Summer greetings, dear friends! May the warm evening breezes be soothing your soul and may frosty iced drinks be cooling your body in these young days of summer 2011.
These early days of our warmest season were a long time coming, proven by this early May picture of me taken in Golden, Colorado in a 40-knot wind.
From season to season, our days continue. This is something that often is so hard for the newly widowed–to see life go on; the birds continue to sing, children continue to play and laugh; lawnmowers are still humming…
This is when life as she knows it has seemed to stop, abruptly! The pain is something she’s never felt before and knows she never will again.
Seven Biggest Mistakes Widows Make in Adjusting to Widowhood & How to Remedy Them
1. Avoiding grief. If we do not let ourselves do the necessary grieving, our healing will take a very long time, if it ever does happen. Often a widow will deliberately avoid crying or thinking of the loved one–to ignore the whole issue by keeping the mind super ‘busy’ with various distractions and constant activity. Make sure to take the time to remember the love you had and the many great experiences together. Take time to honor the memories and your loved one. Each of us must grieve in our own way, but grieve we must.
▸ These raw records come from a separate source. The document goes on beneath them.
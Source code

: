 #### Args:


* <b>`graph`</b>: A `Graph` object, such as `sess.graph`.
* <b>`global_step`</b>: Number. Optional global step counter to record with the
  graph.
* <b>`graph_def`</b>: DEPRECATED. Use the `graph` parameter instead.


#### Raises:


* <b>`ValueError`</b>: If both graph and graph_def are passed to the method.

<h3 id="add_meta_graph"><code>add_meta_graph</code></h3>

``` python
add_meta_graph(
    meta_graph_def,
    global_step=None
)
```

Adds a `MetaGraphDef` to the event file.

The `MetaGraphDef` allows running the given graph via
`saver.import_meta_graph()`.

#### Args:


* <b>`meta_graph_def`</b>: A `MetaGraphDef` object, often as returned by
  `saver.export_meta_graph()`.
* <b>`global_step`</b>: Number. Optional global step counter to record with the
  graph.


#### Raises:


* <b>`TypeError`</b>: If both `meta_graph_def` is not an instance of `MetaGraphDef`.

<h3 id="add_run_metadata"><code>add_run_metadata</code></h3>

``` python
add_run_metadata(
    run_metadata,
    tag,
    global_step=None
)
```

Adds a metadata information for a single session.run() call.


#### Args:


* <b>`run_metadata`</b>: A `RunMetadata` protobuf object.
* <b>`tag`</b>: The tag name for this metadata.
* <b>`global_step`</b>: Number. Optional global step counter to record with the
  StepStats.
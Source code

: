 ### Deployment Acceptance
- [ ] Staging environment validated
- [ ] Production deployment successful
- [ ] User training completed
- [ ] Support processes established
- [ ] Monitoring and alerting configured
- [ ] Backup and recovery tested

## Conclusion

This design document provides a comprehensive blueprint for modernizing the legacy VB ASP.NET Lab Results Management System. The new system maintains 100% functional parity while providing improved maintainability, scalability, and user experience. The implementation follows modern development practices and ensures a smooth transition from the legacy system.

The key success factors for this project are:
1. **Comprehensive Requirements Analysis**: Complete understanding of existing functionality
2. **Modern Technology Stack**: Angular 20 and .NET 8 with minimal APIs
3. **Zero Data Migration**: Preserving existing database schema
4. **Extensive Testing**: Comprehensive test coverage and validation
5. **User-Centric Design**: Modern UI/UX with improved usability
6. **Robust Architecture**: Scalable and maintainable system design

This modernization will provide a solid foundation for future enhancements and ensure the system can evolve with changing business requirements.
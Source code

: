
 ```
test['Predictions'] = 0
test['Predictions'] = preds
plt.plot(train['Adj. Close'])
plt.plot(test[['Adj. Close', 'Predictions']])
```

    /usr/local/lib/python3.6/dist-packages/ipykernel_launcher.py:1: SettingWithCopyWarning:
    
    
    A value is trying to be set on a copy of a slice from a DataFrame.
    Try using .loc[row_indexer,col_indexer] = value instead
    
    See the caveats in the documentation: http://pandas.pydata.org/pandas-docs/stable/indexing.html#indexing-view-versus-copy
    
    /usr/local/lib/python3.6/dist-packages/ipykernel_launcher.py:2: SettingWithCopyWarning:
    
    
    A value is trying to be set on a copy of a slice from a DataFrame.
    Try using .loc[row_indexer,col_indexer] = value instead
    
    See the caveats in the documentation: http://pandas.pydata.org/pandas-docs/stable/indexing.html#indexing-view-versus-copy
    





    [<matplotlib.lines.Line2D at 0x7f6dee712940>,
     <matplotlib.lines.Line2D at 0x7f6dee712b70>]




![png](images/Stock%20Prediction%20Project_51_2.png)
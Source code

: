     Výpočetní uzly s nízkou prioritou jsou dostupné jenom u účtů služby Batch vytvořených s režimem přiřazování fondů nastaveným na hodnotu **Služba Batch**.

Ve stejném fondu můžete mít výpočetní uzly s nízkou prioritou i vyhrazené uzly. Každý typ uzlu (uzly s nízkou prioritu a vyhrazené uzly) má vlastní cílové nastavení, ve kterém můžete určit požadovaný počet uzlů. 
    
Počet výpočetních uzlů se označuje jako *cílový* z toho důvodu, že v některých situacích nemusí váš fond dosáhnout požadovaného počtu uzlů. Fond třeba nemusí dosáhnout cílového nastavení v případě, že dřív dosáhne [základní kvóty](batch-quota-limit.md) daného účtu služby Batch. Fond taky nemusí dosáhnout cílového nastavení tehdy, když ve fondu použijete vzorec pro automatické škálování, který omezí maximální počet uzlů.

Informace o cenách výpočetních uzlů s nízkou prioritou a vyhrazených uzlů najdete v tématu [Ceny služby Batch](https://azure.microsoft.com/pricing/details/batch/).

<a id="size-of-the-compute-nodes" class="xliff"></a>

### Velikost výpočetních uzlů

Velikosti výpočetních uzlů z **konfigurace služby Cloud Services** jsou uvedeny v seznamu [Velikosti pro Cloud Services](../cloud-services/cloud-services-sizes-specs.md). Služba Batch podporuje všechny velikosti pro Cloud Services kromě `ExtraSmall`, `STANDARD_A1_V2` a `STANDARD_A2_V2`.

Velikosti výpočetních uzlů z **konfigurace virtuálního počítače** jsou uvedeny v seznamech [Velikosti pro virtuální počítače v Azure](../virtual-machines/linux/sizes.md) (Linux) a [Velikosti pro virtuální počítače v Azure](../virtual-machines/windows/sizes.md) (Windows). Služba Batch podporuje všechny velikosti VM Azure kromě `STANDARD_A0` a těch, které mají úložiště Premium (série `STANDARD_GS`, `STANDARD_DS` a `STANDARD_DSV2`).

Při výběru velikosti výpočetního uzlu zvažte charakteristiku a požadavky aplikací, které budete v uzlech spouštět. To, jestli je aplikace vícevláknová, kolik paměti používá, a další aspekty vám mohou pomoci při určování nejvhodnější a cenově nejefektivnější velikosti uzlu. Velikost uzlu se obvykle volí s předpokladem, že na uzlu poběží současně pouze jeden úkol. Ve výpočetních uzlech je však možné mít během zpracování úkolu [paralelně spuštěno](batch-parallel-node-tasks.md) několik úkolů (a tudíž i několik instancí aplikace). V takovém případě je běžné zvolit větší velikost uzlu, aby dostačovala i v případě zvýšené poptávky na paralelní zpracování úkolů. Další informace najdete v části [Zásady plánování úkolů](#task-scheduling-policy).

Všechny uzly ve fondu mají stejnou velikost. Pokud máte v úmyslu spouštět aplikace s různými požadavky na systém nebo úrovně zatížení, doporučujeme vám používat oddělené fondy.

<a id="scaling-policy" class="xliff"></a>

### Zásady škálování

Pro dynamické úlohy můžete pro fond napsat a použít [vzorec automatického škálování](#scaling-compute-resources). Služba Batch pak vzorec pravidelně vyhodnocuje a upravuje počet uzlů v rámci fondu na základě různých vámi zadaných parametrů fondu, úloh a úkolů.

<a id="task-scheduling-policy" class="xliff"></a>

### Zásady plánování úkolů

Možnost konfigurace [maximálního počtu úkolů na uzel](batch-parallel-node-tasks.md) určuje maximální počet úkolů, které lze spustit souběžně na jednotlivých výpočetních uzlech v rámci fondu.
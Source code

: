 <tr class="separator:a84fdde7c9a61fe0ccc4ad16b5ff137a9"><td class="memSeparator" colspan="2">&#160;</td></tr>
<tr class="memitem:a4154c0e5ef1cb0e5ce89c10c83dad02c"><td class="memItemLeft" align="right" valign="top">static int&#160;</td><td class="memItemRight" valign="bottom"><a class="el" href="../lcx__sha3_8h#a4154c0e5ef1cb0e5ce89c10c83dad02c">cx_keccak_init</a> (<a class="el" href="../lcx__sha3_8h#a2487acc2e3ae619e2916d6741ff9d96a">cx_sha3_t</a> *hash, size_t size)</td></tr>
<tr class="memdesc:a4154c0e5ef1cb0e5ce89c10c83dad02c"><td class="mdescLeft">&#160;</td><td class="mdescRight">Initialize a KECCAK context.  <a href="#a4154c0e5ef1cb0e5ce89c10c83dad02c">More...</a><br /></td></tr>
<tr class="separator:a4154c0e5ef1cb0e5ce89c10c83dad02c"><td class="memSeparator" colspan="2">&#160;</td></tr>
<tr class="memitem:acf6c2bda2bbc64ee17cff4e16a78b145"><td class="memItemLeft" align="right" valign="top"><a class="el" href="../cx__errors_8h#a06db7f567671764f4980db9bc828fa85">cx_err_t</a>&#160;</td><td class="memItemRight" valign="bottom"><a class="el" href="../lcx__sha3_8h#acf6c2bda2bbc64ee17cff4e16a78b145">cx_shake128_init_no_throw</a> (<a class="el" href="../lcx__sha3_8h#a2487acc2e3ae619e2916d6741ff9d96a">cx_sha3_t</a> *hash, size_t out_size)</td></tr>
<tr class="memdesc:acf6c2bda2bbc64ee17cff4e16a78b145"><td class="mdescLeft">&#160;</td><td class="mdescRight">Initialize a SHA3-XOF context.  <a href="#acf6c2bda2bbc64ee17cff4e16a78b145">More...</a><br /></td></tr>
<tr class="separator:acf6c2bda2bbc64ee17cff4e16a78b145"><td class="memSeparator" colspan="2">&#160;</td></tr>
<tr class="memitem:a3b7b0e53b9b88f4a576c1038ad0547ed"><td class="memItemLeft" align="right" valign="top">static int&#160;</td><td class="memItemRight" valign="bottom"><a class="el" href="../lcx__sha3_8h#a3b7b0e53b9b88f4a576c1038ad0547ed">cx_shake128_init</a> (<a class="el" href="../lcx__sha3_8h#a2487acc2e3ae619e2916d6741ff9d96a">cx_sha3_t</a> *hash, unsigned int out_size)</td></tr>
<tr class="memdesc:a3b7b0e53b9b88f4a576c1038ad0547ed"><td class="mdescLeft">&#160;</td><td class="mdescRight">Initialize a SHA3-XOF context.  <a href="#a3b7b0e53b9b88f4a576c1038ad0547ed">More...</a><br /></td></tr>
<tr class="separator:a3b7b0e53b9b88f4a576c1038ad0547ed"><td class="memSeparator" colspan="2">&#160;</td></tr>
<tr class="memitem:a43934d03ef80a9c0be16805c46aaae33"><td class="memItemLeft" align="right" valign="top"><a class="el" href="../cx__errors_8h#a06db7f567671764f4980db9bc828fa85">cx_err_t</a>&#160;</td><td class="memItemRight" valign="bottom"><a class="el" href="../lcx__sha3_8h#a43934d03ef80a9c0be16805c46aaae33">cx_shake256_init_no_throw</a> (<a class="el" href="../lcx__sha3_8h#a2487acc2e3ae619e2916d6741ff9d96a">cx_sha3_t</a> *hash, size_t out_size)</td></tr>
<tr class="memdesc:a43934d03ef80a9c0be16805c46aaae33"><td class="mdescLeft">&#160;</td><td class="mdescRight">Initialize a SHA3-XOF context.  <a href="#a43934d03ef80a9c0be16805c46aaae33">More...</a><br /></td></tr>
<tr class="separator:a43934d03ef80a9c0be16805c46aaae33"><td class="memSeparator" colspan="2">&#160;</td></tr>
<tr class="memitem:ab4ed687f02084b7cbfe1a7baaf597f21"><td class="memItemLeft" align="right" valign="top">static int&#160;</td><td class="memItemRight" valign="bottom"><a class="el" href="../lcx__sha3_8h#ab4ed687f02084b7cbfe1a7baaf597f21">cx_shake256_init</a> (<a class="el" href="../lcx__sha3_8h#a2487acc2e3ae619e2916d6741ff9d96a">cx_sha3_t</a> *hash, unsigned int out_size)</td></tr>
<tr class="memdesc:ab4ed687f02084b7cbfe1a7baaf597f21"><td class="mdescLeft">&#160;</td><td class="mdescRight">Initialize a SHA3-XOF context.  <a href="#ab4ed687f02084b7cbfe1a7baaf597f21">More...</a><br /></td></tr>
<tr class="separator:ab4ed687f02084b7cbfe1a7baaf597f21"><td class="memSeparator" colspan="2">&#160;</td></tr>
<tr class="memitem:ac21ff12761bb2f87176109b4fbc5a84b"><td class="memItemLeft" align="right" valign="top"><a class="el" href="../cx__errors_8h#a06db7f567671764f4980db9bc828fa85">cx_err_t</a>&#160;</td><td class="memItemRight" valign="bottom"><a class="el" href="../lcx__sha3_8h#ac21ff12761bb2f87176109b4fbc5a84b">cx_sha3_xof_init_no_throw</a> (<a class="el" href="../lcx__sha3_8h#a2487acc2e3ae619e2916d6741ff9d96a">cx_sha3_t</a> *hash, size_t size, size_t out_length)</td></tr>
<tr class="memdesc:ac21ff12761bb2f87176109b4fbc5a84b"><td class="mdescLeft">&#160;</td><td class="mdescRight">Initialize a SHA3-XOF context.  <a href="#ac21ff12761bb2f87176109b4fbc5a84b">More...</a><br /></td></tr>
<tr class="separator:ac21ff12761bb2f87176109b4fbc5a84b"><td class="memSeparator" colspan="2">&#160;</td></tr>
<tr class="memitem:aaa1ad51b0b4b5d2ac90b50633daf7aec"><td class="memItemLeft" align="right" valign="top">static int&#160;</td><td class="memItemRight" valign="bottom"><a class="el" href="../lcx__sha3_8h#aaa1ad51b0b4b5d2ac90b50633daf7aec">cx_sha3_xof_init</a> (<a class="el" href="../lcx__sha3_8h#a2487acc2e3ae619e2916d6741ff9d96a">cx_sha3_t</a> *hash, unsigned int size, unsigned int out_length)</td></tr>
2. Too much isolation. Certainly, in the early days of loss, we must have time to ourselves to go through the necessary grieving, thought processes and mourning. However, after months and months of sitting home alone, it is almost certainly time to let an occasional activity or talk with friends, spice up our days.
3. Anger is a common response–anger at being ‘left behind’, ‘deserted’ or being left alone to handle all the finances, household and family problems, even though the intent for that to happen was certainly never there. This feeling is part of the overwhelm of your loss. Again, accept the right assistance, when you need it.
4. Insisting on doing everything yourself. Refusing help because you want to have everything under control and need no one. If their help works for you, let family and close friends do small things to lighten the load. This can help a great deal.
5. Fear. Fearing the unknown to the extreme. When fatalistic feelings overwhelm, the time has come for seeking the comfort and reassuring words of your pastor or perhaps a friend’s recommended spiritual adviser.
6. Letting overwhelming negative advice or criticism from relatives or friends take over your life. They may mean well, but you must do what works and is best for you. Set your boundaries; do your grieving in your own time and manner.
7. Guilt. Feeling that you did not do enough, care enough, love enough or do the right things for your loved one. Just remember that there is a time for everything. When you were together, you both did what was needed and was right for the time, including loving one other.
“At times our own light goes out and is rekindled by a spark from another person. Each of us has cause to think with deep gratitude of those who have lighted the flame within us.”